Shipsey has run research jobs involving the LSST on Nebraska's systems. "We simulate light streaming across the universe from a myriad number of distant galaxies and arriving at the largest digital camera ever constructed for astronomy — 3 billion pixels," Shipsey says. "The camera is at the heart of the LSST, which will see more of the universe in its first week of operation than all previous telescopes built by humankind."

Jiang, whose research could help inform the development of new treatments for viral illnesses, already is working with a new instrument — a state-of-the art cryoelectron microscope funded by the National Institutes of Health. The microscope produces voluminous amounts of data about virus molecular structure that can allow Jiang to image a virus down to the level of the protein molecules in its protective shell.

"For our project to succeed, processing power is one of several essential components," Jiang says.

Among other things, DiaGrid also has been used to study the Solar System's formation; project the reliability of Indiana's electrical supply; model the spread of water pollutants; and identify millions of potential zeolites, common catalysts in chemical reactions.

Preston Smith, a senior systems administrator at the Rosen Center for Advanced Computing, ITaP's research computing unit, and his peers at Nebraska began talking about partnering even before the Cornhuskers accepted an invitation to join the Big Ten last year. Nebraska, like Purdue, is part of the international collection of institutions involved in heavily computational physics experiments at the Large Hadron Collider, the giant particle accelerator on the French-Swiss border.

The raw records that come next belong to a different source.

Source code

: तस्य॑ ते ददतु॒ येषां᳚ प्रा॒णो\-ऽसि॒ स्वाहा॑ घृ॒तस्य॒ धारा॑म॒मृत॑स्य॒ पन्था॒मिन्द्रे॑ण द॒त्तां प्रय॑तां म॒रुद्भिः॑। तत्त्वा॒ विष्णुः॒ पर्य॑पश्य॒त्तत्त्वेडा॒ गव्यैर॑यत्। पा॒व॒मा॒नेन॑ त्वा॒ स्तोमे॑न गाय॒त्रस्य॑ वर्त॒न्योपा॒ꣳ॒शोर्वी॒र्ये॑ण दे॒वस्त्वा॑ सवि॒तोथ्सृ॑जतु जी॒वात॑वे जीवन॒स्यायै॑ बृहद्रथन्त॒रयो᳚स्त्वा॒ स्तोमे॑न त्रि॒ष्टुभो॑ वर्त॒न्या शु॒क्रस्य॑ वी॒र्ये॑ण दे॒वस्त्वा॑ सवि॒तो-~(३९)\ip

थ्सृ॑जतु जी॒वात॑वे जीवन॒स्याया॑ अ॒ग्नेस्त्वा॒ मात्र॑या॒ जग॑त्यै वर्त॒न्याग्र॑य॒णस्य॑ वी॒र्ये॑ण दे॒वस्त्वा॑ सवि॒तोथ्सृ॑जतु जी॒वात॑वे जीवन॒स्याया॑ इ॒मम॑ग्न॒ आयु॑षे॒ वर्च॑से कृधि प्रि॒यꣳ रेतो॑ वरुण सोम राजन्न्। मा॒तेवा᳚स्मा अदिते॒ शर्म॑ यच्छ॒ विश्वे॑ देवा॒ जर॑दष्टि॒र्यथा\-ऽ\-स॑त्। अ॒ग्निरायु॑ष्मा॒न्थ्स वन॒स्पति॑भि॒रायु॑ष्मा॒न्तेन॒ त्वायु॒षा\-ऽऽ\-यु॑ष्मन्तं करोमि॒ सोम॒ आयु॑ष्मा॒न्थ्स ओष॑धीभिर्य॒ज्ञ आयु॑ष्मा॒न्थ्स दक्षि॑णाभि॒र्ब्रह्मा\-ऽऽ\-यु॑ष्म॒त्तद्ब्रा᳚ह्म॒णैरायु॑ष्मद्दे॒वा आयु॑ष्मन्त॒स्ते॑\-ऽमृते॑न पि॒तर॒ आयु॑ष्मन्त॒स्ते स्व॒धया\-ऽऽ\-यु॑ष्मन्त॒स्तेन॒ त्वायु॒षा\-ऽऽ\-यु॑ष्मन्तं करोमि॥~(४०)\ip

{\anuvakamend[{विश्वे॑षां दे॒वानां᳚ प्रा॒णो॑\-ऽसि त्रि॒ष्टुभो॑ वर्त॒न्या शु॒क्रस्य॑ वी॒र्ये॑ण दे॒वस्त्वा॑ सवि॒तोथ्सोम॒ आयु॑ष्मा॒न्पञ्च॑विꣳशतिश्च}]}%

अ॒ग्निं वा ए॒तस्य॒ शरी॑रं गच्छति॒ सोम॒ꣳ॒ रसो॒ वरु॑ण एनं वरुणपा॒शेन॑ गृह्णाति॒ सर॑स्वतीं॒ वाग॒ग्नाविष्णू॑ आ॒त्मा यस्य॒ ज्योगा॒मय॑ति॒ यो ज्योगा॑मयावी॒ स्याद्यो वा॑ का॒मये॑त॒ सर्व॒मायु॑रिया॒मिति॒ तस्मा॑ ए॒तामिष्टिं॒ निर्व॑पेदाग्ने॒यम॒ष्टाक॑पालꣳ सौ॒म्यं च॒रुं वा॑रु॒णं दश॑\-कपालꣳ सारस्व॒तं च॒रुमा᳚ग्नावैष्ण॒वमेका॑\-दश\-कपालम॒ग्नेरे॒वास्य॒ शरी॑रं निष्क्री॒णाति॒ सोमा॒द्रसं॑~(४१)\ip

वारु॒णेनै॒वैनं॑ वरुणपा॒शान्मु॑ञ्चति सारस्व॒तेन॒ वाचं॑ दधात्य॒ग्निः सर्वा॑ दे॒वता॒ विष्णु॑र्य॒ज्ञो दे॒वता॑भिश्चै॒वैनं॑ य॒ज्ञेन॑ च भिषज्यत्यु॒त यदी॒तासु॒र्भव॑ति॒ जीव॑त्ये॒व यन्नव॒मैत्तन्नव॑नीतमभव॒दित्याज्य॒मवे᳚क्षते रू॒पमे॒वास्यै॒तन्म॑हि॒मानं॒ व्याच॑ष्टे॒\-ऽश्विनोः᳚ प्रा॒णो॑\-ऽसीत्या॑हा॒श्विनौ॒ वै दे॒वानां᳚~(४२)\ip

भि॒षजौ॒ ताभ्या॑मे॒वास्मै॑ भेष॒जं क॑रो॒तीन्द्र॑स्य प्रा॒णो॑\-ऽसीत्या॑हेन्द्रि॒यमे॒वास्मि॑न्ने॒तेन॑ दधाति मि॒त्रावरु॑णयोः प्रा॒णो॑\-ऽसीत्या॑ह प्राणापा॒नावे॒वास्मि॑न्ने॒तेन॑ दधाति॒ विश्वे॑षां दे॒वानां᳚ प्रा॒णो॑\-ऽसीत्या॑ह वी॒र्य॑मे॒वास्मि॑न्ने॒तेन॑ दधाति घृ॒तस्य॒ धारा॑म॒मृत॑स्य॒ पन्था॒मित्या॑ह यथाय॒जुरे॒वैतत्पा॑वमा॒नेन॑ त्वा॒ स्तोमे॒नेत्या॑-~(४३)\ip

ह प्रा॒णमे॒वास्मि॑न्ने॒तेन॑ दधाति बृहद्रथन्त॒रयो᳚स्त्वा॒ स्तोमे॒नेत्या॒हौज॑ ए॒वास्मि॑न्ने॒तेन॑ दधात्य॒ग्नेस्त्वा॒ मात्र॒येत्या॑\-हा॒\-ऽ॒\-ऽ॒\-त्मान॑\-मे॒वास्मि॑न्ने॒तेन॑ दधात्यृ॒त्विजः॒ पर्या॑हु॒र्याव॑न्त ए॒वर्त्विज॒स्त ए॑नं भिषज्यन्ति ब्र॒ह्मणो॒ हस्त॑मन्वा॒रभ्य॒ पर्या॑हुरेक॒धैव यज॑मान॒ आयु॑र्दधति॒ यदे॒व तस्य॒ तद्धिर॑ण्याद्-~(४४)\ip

Moreover, Smith knew his Nebraska counterparts from the community of technologists involved in campus grid computing projects and the Open Science Grid.

DiaGrid works by pooling computers over the Purdue campus network and off campus via the Internet and fast research networks. Whenever computers in the pool aren't in use — at night, when their owners are at lunch, and so on — the system sends them work. When a computer's owner returns, active jobs automatically get shifted to idle machines in the pool.

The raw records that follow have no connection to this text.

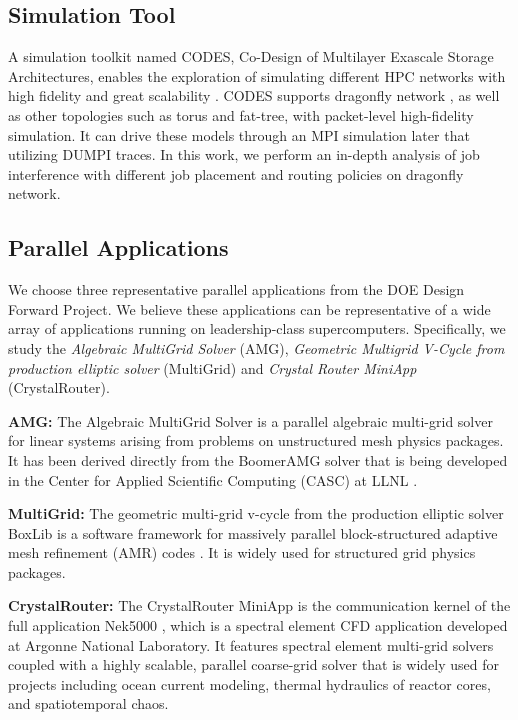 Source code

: \documentclass[conference,compsoc]{IEEEtran}
\begin{document}
\subsection{Simulation Tool}
\label{sec:simulation-tool}
A simulation toolkit named CODES, Co-Design of Multilayer Exascale Storage Architectures, enables the exploration of simulating different HPC networks with high fidelity and great scalability \cite{codes}. CODES supports dragonfly network\cite{codes-dragonfly} \cite{misbah-tpds}, as well as other topologies such as torus\cite{misbah-pads-2014}\cite{ning-pads-2011} and fat-tree\cite{ning-pads-2015}, with packet-level high-fidelity simulation. It can drive these models through an MPI simulation later that utilizing DUMPI traces\cite{sst}. In this work, we perform an in-depth analysis of job interference with different job placement and routing policies on dragonfly network.

\subsection{Parallel Applications}
\label{sec: application traces}

We choose three representative parallel applications from the DOE Design Forward Project\cite{designforwardwebpage}. We believe these applications can be representative of a wide array of applications running on leadership-class supercomputers. Specifically, we study the \emph{Algebraic MultiGrid Solver} (AMG), \emph{Geometric Multigrid V-Cycle from production elliptic solver} (MultiGrid) and \emph{Crystal Router MiniApp} (CrystalRouter). 

\textbf{AMG:} The Algebraic MultiGrid Solver is a parallel algebraic multi-grid solver for linear systems arising from problems on unstructured mesh physics packages. It has been derived directly from the BoomerAMG solver that is being developed in the Center for Applied Scientific Computing (CASC) at LLNL \cite{amg}. 


\textbf{MultiGrid:} The geometric multi-grid v-cycle from the production elliptic solver BoxLib is a software framework for massively parallel block-structured adaptive mesh refinement (AMR) codes \cite{boxlib}. It is widely used for structured grid physics packages. 

\textbf{CrystalRouter:} The CrystalRouter MiniApp is the communication kernel of the full application Nek5000 \cite{nek5000}, which is a spectral element CFD application developed at Argonne National Laboratory. It features spectral element multi-grid solvers coupled with a highly scalable, parallel coarse-grid solver that is widely used for projects including ocean current modeling, thermal hydraulics of reactor cores, and spatiotemporal chaos. 
\end{document}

Nebraska already was running a campus computing pool using the Condor system underlying DiaGrid, so linking Nebraska's pool to DiaGrid was straightforward, says David Swanson, director of the university's Holland Computing Center.

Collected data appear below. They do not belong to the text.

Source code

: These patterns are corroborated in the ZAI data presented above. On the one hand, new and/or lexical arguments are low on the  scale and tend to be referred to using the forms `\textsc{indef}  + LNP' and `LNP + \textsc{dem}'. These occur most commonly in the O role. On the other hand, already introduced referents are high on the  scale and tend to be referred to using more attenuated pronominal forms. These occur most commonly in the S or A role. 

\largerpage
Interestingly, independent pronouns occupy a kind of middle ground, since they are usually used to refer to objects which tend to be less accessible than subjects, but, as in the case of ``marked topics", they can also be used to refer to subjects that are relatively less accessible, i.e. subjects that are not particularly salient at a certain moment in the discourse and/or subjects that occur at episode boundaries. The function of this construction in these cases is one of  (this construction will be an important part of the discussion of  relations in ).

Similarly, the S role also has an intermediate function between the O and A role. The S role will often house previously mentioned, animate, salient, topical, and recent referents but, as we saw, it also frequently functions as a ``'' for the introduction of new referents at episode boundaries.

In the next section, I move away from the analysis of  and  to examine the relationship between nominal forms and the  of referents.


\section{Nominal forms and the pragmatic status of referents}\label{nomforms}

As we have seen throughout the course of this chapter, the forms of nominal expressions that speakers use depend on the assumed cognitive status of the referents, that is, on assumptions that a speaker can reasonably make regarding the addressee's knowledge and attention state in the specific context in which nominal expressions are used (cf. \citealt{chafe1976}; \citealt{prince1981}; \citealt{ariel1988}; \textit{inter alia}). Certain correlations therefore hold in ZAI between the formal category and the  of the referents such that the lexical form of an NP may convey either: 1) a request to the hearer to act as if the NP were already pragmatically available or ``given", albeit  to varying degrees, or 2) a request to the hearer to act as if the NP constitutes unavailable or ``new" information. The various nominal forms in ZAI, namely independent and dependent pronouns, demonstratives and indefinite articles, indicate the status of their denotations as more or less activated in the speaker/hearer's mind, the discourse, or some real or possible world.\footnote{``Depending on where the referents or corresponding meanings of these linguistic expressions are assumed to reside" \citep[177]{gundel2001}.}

Swanson says DiaGrid gives Nebraska a "higher burst capacity" when the university's researchers need more computational resources than available on campus.

When the campus computers aren't being used, DiaGrid puts them to work doing useful things instead of sitting idle. "We get a better return on our technology investment," Swanson says.

One of Nebraska's largest users of the pool is Derrick Stolee, a graduate student researching mathematical graph theory, problems involving a collection of nodes, individuals, and edges, which are pairs of nodes. The most famous type of graph is a social network graph, where people — nodes — are connected by friendships — edges — and the goal is to see how connected people are through their friends. Think the small world, or six degrees separation, phenomenon.

"A regular computer could theoretically run all of the code I write, but it would just take years of uninterrupted time," Stolee says. By accessing thousands of processors in the DiaGrid pool, he's able to run experiments that check tens of billions of graphs using up to 10 years of computation time within a few weeks of human time. In addition, he is making the software developed in the process available to other researchers, which should make it easier for them to take advantage of distributed computing pools like DiaGrid.

Brian Bockelman at Nebraska's Holland Computing center says Stolee's research highlights another advantage of DiaGrid: the multi-campus pool's large size generally makes plenty of processors available for everyone.

"We can afford to give graduate students with bright ideas all the computers they need," Bockelman says.